Thursday 29 November 2018

Assessing the official Brexit simulations

The release of three sets of Brexit impact studies this week showed quite clearly that there is no such thing as a Brexit dividend. To use Boris Johnson's famous metaphor, the choice is between having a cake and eating it - we can't do both. Like the slow motion car crash that I have long used to describe the whole Brexit process, the car is about to hit the tree.

There can be no doubt that the quality of the analysis underpinning each of  the studies is first rate and although the teams involved were able to devote considerably more resources to their analysis than I was, their numbers are not too dissimilar to my own.
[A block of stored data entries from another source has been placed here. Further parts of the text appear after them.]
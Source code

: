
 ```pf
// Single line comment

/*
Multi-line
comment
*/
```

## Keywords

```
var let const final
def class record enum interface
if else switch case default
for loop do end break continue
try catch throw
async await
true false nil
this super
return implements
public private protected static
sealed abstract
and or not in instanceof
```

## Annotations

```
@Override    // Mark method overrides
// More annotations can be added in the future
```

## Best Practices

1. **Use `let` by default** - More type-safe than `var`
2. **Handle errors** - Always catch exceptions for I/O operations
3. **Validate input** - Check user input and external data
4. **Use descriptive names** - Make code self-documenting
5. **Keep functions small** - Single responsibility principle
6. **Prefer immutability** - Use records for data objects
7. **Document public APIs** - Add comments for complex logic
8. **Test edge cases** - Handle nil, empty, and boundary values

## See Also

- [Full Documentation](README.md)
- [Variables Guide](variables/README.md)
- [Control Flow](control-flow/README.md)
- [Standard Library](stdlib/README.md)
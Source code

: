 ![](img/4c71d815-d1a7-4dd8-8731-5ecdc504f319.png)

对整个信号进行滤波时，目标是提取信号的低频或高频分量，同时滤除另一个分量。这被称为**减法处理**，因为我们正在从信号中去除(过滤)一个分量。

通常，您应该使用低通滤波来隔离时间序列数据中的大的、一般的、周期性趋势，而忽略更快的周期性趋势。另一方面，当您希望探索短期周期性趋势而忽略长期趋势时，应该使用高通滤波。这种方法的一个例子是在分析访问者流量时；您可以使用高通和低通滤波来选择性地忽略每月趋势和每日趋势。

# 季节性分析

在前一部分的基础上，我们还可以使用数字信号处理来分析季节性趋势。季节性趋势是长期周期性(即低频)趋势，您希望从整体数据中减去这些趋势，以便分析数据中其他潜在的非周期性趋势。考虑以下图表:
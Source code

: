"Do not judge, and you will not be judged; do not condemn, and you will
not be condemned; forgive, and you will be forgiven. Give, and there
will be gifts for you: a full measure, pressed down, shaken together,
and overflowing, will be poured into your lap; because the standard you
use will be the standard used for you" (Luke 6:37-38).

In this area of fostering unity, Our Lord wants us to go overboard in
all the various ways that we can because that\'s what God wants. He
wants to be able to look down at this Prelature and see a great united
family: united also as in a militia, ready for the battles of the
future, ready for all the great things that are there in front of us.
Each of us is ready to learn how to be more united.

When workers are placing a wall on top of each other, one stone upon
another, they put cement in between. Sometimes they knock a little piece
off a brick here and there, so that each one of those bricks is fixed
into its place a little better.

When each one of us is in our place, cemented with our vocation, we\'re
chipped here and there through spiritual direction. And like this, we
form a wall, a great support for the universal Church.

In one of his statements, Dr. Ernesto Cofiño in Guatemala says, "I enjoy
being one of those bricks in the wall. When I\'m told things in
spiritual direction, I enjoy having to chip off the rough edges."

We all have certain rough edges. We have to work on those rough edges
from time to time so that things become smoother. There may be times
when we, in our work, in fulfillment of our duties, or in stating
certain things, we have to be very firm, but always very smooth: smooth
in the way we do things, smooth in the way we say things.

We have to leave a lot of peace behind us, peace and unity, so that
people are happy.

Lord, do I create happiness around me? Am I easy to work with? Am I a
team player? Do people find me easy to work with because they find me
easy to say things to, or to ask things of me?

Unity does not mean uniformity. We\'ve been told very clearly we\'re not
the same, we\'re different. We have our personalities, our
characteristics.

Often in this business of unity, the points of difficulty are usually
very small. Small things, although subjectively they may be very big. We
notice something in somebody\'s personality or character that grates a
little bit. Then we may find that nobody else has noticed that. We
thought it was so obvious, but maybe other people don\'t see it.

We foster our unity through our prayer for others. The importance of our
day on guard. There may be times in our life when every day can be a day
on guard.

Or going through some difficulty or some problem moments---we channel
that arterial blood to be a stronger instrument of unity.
Starting first with the analysis produced by the National Institute, their simulations suggest that the Withdrawal Agreement which is to be put before parliament in two weeks' time will cost 4% of GDP compared to the case where the UK remains in the EU, largely due to a reduction in trade with the EU, with services particularly affected. As they put it, "this is roughly equivalent to losing the annual output of Wales or the output of the financial services industry in London." To put it in terms of the cost to individuals, this reduces income per head by around 3% which is the equivalent of £1000 per person. 

The government's own simulations also represented a considerable intellectual tour de force. They were based in four scenarios: (i) The Chequers Plan set out in the summer (and rejected by the EU); (ii) a Free Trade Agreement; (iii) EEA membership and (iv) no-deal. Unlike NIESR it did not consider the agreement reached last week – the FTA is probably the closest we are likely to get. It was also useful that the modelling strategy separated trade costs from the impact of changing migration assumptions. In terms of results, the discredited Chequers Plan implies the lowest output losses relative to the baseline of remaining in the EU, with output losses between 0.6% and 2.1% of the baseline (depending on assumptions used for the extent to which non-tariff barriers are raised – see below). EEA membership implies a loss around 1.4% of baseline GDP whilst an FTA or no-deal could lead to losses of 6.7% and 9.3% respectively on the assumption of no new net migration (in line with the government's plan).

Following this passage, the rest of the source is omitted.